Fannie Mae’s reverse mortgage portfolio grew from $41.2 billion as of December 31, 2008 to $48.6 billion as of June 30, 2009 according to a recent SEC filing. The $7.4 billion increase comes despite Fannie Mae’s decision to raise margins on the reverse mortgages it purchases.
According to the filing, the majority of the loans held are Home Equity Conversion Mortgages (“HECM”) which account for approximately 90% of the total market share of reverse mortgages. Fannie Mae estimates that its market share was approximately 90% of the total market of reverse mortgages as of December 31, 2008.
The increase in their portfolio is evidence that despite the pricing changes, our industry still relies heavily on the government sponsored enterprise (GSE). We should see its market share drop a bit towards year end due to more lenders turning to Ginnie Mae for its fixed rate pricing, but how much it will change remains to be seen.
Things are not all well at the GSE either.

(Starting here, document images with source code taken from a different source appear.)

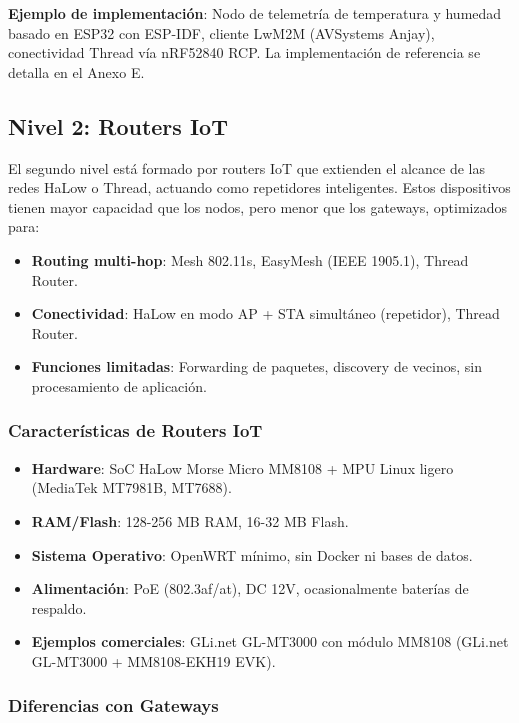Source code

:\textbf{Ejemplo de implementación}: Nodo de telemetría de temperatura y humedad basado en ESP32 con ESP-IDF, cliente LwM2M (AVSystems Anjay), conectividad Thread vía nRF52840 RCP. La implementación de referencia se detalla en el Anexo E.

\subsection{Nivel 2: Routers IoT}

El segundo nivel está formado por routers IoT que extienden el alcance de las redes HaLow o Thread, actuando como repetidores inteligentes. Estos dispositivos tienen mayor capacidad que los nodos, pero menor que los gateways, optimizados para:

\begin{itemize}
    \item \textbf{Routing multi-hop}: Mesh 802.11s, EasyMesh (IEEE 1905.1), Thread Router.
    \item \textbf{Conectividad}: HaLow en modo AP + STA simultáneo (repetidor), Thread Router.
    \item \textbf{Funciones limitadas}: Forwarding de paquetes, discovery de vecinos, sin procesamiento de aplicación.
\end{itemize}

\subsubsection{Características de Routers IoT}

\begin{itemize}
    \item \textbf{Hardware}: SoC HaLow Morse Micro MM8108 + MPU Linux ligero (MediaTek MT7981B, MT7688).
    \item \textbf{RAM/Flash}: 128-256 MB RAM, 16-32 MB Flash.
    \item \textbf{Sistema Operativo}: OpenWRT mínimo, sin Docker ni bases de datos.
    \item \textbf{Alimentación}: PoE (802.3af/at), DC 12V, ocasionalmente baterías de respaldo.
    \item \textbf{Ejemplos comerciales}: GLi.net GL-MT3000 con módulo MM8108 (GLi.net GL-MT3000 + MM8108-EKH19 EVK)\cite{morse_micro_mm8108_2025}.
\end{itemize}

\subsubsection{Diferencias con Gateways}

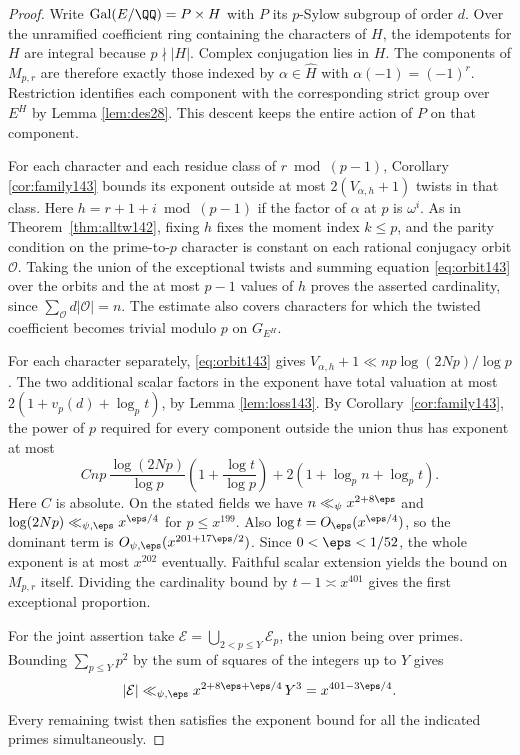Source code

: \documentclass[a4paper,11pt]{article}
\theoremstyle{definition}
\theoremstyle{remark}
\numberwithin{equation}{section}
\begin{document}
\begin{proof}
Write \(\operatorname{Gal}(E/\QQ)=P\times H\) with \(P\) its
\(p\)-Sylow subgroup of order \(d\). Over the unramified
coefficient ring containing the characters of \(H\), the
idempotents for \(H\) are integral because \(p\nmid |H|\).
Complex conjugation lies in \(H\). The components of
\(M_{p,r}\) are therefore exactly those indexed by
\(\alpha\in\widehat H\) with \(\alpha(-1)=(-1)^r\).
Restriction identifies each component with the corresponding
strict group over \(E^H\) by
Lemma \ref{lem:des28}.
This descent keeps the entire action of \(P\) on that component.

For each character and each residue class of \(r\bmod(p-1)\),
Corollary \ref{cor:family143} bounds its exponent outside at most
\(2(V_{\alpha,h}+1)\) twists in that class. Here
\(h=r+1+i\bmod(p-1)\) if the factor of \(\alpha\) at \(p\)
is \(\omega^i\). As in Theorem~\ref{thm:alltw142}, fixing \(h\)
fixes the moment index \(k\le p\), and the parity condition
on the prime-to-\(p\) character is constant on each rational
conjugacy orbit \(\mathcal O\). Taking the union of the
exceptional twists and summing equation \ref{eq:orbit143} over the orbits
and the at most \(p-1\) values of \(h\) proves the asserted
cardinality, since \(\sum_{\mathcal O}d|\mathcal O|=n\).
The estimate also covers characters for which the twisted
coefficient becomes trivial modulo \(p\) on \(G_{E^H}\).

For each character separately, \eqref{eq:orbit143} gives
\(V_{\alpha,h}+1\ll n p\log(2Np)/\log p\).
The two additional scalar factors in the exponent have
total valuation at most \(2(1+v_p(d)+\log_p t)\), by
Lemma \ref{lem:loss143}. By Corollary~\ref{cor:family143}, the power of \(p\)
required for every component outside the union thus has
exponent at most
\[
 C n p\,\frac{\log(2Np)}{\log p}
                  \left(1+\frac{\log t}{\log p}\right)
        +2(1+\log_p n+\log_p t).
\]
Here \(C\) is absolute. On the stated fields we have
\(n\ll_\psi x^{2+8\eps}\) and
\(\log(2Np)\ll_{\psi,\eps}x^{\eps/4}\) for \(p\le x^{199}\).
Also \(\log t=O_\eps(x^{\eps/4})\), so the dominant term is
\(O_{\psi,\eps}(x^{201+17\eps/2})\). Since
\(0<\eps<1/52\), the whole exponent is at most \(x^{202}\)
eventually. Faithful scalar extension yields the bound on
\(M_{p,r}\) itself. Dividing the cardinality bound by
\(t-1\asymp x^{401}\) gives the first exceptional proportion.

For the joint assertion take
\(\mathcal E=\bigcup_{2<p\le Y}\mathcal E_p\), the union
being over primes. Bounding \(\sum_{p\le Y}p^2\) by the sum
of squares of the integers up to \(Y\) gives
\[
       |\mathcal E|\ll_{\psi,\eps}
            x^{2+8\eps+\eps/4}\,Y^3
               =x^{401-3\eps/4}.
\]
Every remaining twist then satisfies the exponent bound for
all the indicated primes simultaneously.
\end{proof}
\end{document}

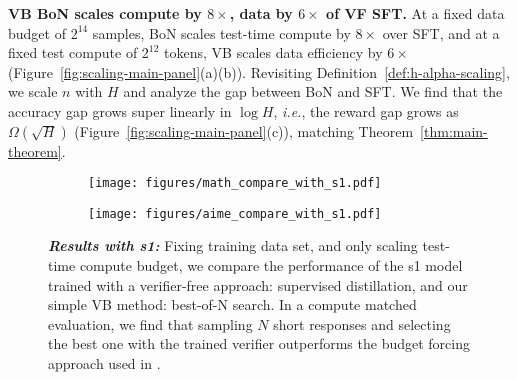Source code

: \textbf{VB BoN scales compute by $8\times$, data by $6\times$ of VF SFT.} At a fixed data budget of $2^{14}$ samples, BoN scales test-time compute by $8\times$ over SFT, and at a fixed test compute of $2^{12}$ tokens, VB scales data efficiency by $6\times$ (Figure~\ref{fig:scaling-main-panel}(a)(b)). Revisiting Definition~\ref{def:h-alpha-scaling}, we scale $n$ with $H$ and analyze the gap between BoN and SFT. We find that the accuracy gap grows super linearly in $\log H$, \textit{i.e.}, the reward gap grows as $\Omega(\sqrt{H})$ (Figure~\ref{fig:scaling-main-panel}(c)), matching Theorem~\ref{thm:main-theorem}. 


\begin{figure}[!th]
    \centering
    \begin{subfigure}{0.35\linewidth}
        \centering
        \texttt{[image: figures/math\_compare\_with\_s1.pdf]}
    \end{subfigure}
    \begin{subfigure}{0.35\linewidth}
        \centering
        \texttt{[image: figures/aime\_compare\_with\_s1.pdf]}
    \end{subfigure}
    \vspace{-0.1cm}
    \caption{\footnotesize{\textbf{\emph{Results with s1:}} Fixing training data set, and only scaling test-time compute budget, we compare the performance of the  s1 model~\cite{muennighoff2025s1} trained with a verifier-free approach: supervised distillation, and our simple VB method: best-of-N search. In a compute matched evaluation, we find that sampling $N$ short responses and selecting the best one with the trained verifier outperforms the budget forcing approach used in \citet{muennighoff2025s1}.}
    \vspace{-0.2cm}
    }
    \label{fig:s1-results-panel}
\end{figure}

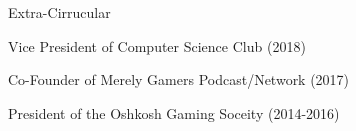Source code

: \documentclass{resume} %
\begin{document}

\begin{rSection}{Extra-Cirrucular} \itemsep -3pt
    
    \item Vice President of Computer Science Club (2018)
    \item Co-Founder of Merely Gamers Podcast/Network (2017)
    \item President of the Oshkosh Gaming Soceity (2014-2016)

\end{rSection}
\end{document}
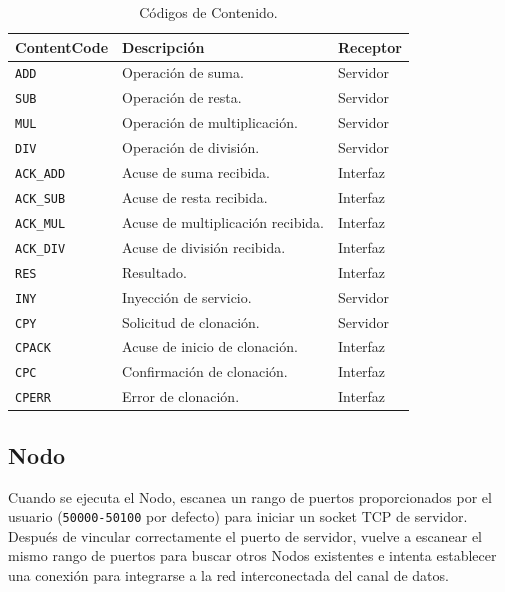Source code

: \documentclass[conference,compsoc]{IEEEtran}
\begin{document}
\begin{table}[hb]
    \centering
    \caption{Códigos de Contenido.}
    \label{tab:cc}
    \begin{tabular}{|l|l|l|}
    \hline
    \textbf{ContentCode} & \textbf{Descripción}              & \textbf{Receptor} \\ \hline
    \texttt{ADD}         & Operación de suma.                & Servidor          \\ \hline
    \texttt{SUB}         & Operación de resta.               & Servidor          \\ \hline
    \texttt{MUL}         & Operación de multiplicación.      & Servidor          \\ \hline
    \texttt{DIV}         & Operación de división.            & Servidor          \\ \hline
    \texttt{ACK\_ADD}    & Acuse de suma recibida.           & Interfaz          \\ \hline
    \texttt{ACK\_SUB}    & Acuse de resta recibida.          & Interfaz          \\ \hline
    \texttt{ACK\_MUL}    & Acuse de multiplicación recibida. & Interfaz          \\ \hline
    \texttt{ACK\_DIV}    & Acuse de división recibida.       & Interfaz          \\ \hline
    \texttt{RES}         & Resultado.                        & Interfaz          \\ \hline
    \texttt{INY}         & Inyección de servicio.            & Servidor          \\ \hline
    \texttt{CPY}         & Solicitud de clonación.           & Servidor          \\ \hline
    \texttt{CPACK}       & Acuse de inicio de clonación.     & Interfaz          \\ \hline
    \texttt{CPC}         & Confirmación de clonación.        & Interfaz          \\ \hline
    \texttt{CPERR}       & Error de clonación.               & Interfaz          \\ \hline
    \end{tabular}
\end{table}

\subsection{Nodo}

Cuando se ejecuta el Nodo, escanea un rango de puertos proporcionados por el usuario (\texttt{50000-50100} por defecto) para iniciar un socket TCP de servidor. Después de vincular correctamente el puerto de servidor, vuelve a escanear el mismo rango de puertos para buscar otros Nodos existentes e intenta establecer una conexión para integrarse a la red interconectada del canal de datos.
\end{document}
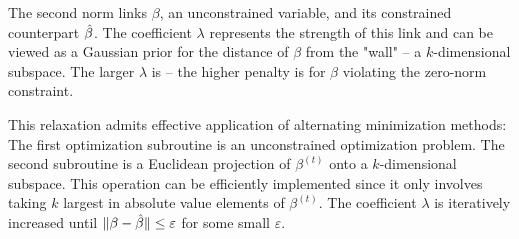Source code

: \documentclass[11pt,letterpaper]{article}
\numberwithin{equation}{section} %
\numberwithin{figure}{section} %
\numberwithin{table}{section} %
\begin{document}
The second norm links $\beta$, an unconstrained variable, and its constrained counterpart $\hat\beta$. The coefficient $\lambda$ represents the strength of this link and can be viewed as a Gaussian prior for the distance of $\beta$ from the "wall" -- a $k$-dimensional subspace. The larger $\lambda$ is -- the higher penalty is for $\beta$ violating the zero-norm constraint. 
 
This relaxation admits effective application of alternating minimization methods:
The first optimization subroutine is an unconstrained optimization problem. The second subroutine is a Euclidean projection of $\beta^{(t)}$ onto a $k$-dimensional subspace. This operation can be efficiently implemented since it only involves taking $k$ largest in absolute value elements of $\beta^{(t)}$. The coefficient $\lambda$ is iteratively increased until $\|\beta - \hat\beta\| \leq \varepsilon$ for some small $\varepsilon$.
\end{document}
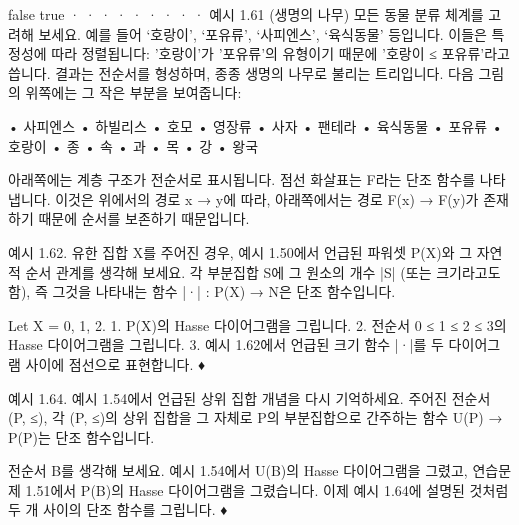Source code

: \documentclass[11pt, a4paper, twoside, openany]{book}
\begin{document}
\par\medskip
false
true
· · ·
· · ·
· · ·
예시 1.61 (생명의 나무) 모든 동물 분류 체계를 고려해 보세요. 예를 들어 ‘호랑이’, ‘포유류’, ‘사피엔스’, ‘육식동물’ 등입니다. 이들은 특정성에 따라 정렬됩니다: '호랑이'가 '포유류'의 유형이기 때문에 '호랑이 ≤ 포유류'라고 씁니다. 결과는 전순서를 형성하며, 종종 생명의 나무로 불리는 트리입니다. 다음 그림의 위쪽에는 그 작은 부분을 보여줍니다:

\par\medskip
•
사피엔스
•
하빌리스
•
호모
•
영장류
•
사자
•
팬테라
•
육식동물
•
포유류
•
호랑이
•
종
•
속
•
과
•
목
•
강
•
왕국

\par\medskip
아래쪽에는 계층 구조가 전순서로 표시됩니다. 점선 화살표는 F\hspace{0pt}라는 단조 함수를 나타냅니다. 이것은 위에서의 경로 x → y\hspace{0pt}에 따라, 아래쪽에서는 경로 F(x) → F(y)가 존재하기 때문에 순서를 보존하기 때문입니다.

\par\medskip
예시 1.62. 유한 집합 X\hspace{0pt}를 주어진 경우, 예시 1.50\hspace{0pt}에서 언급된 파워셋 P(X)와 그 자연적 순서 관계를 생각해 보세요. 각 부분집합 S\hspace{0pt}에 그 원소의 개수 |S| (또는 크기라고도 함), 즉 그것을 나타내는 함수 |·| : P(X) → N\hspace{0pt}은 단조 함수입니다.

\par\medskip
\begin{exercisebox}[연습문제 1.63.]
Let X = {0, 1, 2}.
1. P(X)의 Hasse 다이어그램을 그립니다.
2. 전순서 0 ≤ 1 ≤ 2 ≤ 3\hspace{0pt}의 Hasse 다이어그램을 그립니다.
3. 예시 1.62\hspace{0pt}에서 언급된 크기 함수 |·|를 두 다이어그램 사이에 점선으로 표현합니다.
♦
\end{exercisebox}

\par\medskip
예시 1.64. 예시 1.54\hspace{0pt}에서 언급된 상위 집합 개념을 다시 기억하세요. 주어진 전순서 (P, ≤), 각 (P, ≤)의 상위 집합을 그 자체로 P\hspace{0pt}의 부분집합으로 간주하는 함수 U(P) → P(P)는 단조 함수입니다.

\par\medskip
\begin{exercisebox}[연습문제 1.65.]
전순서 B\hspace{0pt}를 생각해 보세요. 예시 1.54\hspace{0pt}에서 U(B)의 Hasse 다이어그램을 그렸고, 연습문제 1.51\hspace{0pt}에서 P(B)의 Hasse 다이어그램을 그렸습니다. 이제 예시 1.64\hspace{0pt}에 설명된 것처럼 두 개 사이의 단조 함수를 그립니다.
♦
\end{exercisebox}
\end{document}

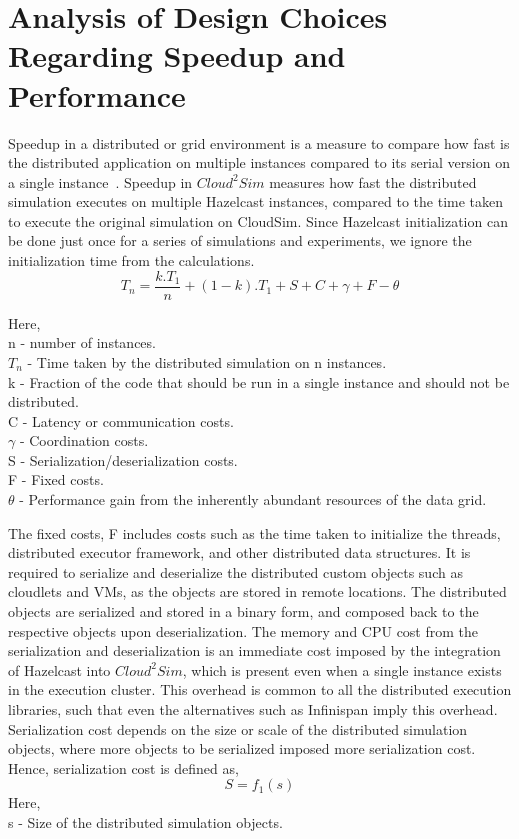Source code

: \section{Analysis of Design Choices Regarding Speedup and Performance}
\label{sec:3perf}
Speedup in a distributed or grid environment is a measure to compare how fast is the distributed application on multiple instances compared to its serial version on a single instance~\cite{hoekstra2005introducing}. Speedup in $Cloud^{2}Sim$ measures how fast the distributed simulation executes on multiple Hazelcast instances, compared to the time taken to execute the original simulation on CloudSim. Since Hazelcast initialization can be done just once for a series of simulations and experiments, we ignore the initialization time from the calculations.
\begin{equation} \label{eq:initequation}
T_{n} = \frac{k.T_{1}}{n} + (1-k).T_{1} + S + C + \gamma + F - \theta
\end{equation}

Here,\\
n - number of instances.\\
$T_{n}$ - Time taken by the distributed simulation on n instances.\\
k - Fraction of the code that should be run in a single instance and should not be distributed.\\
C - Latency or communication costs.\\
$\gamma$ - Coordination costs.\\
S - Serialization/deserialization costs.\\
F - Fixed costs.\\
$\theta$ - Performance gain from the inherently abundant resources of the data grid.

The fixed costs, F includes costs such as the time taken to initialize the threads, distributed executor framework, and other distributed data structures. It is required to serialize and deserialize the distributed custom objects such as cloudlets and VMs, as the objects are stored in remote locations. The distributed objects are serialized and stored in a binary form, and composed back to the respective objects upon deserialization. The memory and CPU cost from the serialization and deserialization is an immediate cost imposed by the integration of Hazelcast into $Cloud^{2}Sim$, which is present even when a single instance exists in the execution cluster. This overhead is common to all the distributed execution libraries, such that even the alternatives such as Infinispan imply this overhead. Serialization cost depends on the size or scale of the distributed simulation objects, where more objects to be serialized imposed more serialization cost. Hence, serialization cost is defined as,
\begin{equation} \label{eq:sc}
S = f_{1}(s)
\end{equation}
Here,\\
s - Size of the distributed simulation objects.\\

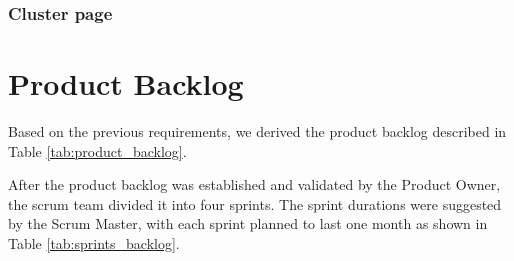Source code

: 

\subsubsection{Cluster page}




\section{Product Backlog}

Based on the previous requirements, we derived the product backlog described in Table \ref{tab:product_backlog}.

After the product backlog was established and validated by the Product Owner, the scrum team divided it into four sprints. The sprint durations were suggested by the Scrum Master, with each sprint planned to last one month as shown in Table \ref{tab:sprints_backlog}.

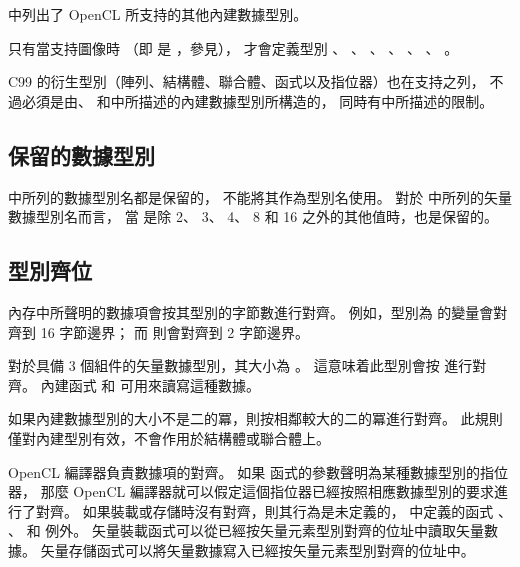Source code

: 中列出了 OpenCL 所支持的其他內建數據型別。

{}

\startnotepar
只有當支持圖像時
（即  是 ，參見），
才會定義型別 、 、 、
 、 、 、
 。
\stopnotepar

C99 的衍生型別（陣列、結構體、聯合體、函式以及指位器）也在支持之列，
不過必須是由、
和中所描述的內建數據型別所構造的，
同時有中所描述的限制。

\subsection{保留的數據型別}

 中所列的數據型別名都是保留的，
不能將其作為型別名使用。
對於 中所列的矢量數據型別名而言，
當  是除 2、 3、 4、 8 和 16 之外的其他值時，也是保留的。

{}

\subsection[sec:alignmentOfTypes]{型別齊位}

內存中所聲明的數據項會按其型別的字節數進行對齊。
例如，型別為  的變量會對齊到 16 字節邊界；
而  則會對齊到 2 字節邊界。

對於具備 3 個組件的矢量數據型別，其大小為 。
這意味着此型別會按  進行對齊。
內建函式  和  可用來讀寫這種數據。

如果內建數據型別的大小不是二的冪，則按相鄰較大的二的冪進行對齊。
此規則僅對內建型別有效，不會作用於結構體或聯合體上。

OpenCL 編譯器負責數據項的對齊。
如果  函式的參數聲明為某種數據型別的指位器，
那麼 OpenCL 編譯器就可以假定這個指位器已經按照相應數據型別的要求進行了對齊。
如果裝載或存儲時沒有對齊，則其行為是未定義的，
中定義的函式 、 、
  和  例外。
矢量裝載函式可以從已經按矢量元素型別對齊的位址中讀取矢量數據。
矢量存儲函式可以將矢量數據寫入已經按矢量元素型別對齊的位址中。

It reported a loss of $14.8 billion, or ($2.67) per diluted share, in the second quarter of 2009, compared with a loss of $23.2 billion, or ($4.09) per diluted share, in the first quarter of 2009. Fannie Mae said it needs a $10.7bn injection of cash from the Treasury Department to stay afloat after posting the $14.8 billion loss.
It’s the third time Fannie has been forced to go to Treasury for funds to stay in business, and brings the total amount of money loaned to the GSE under its preferred stock purchase with the Treasury to $45.9bn says HousingWire.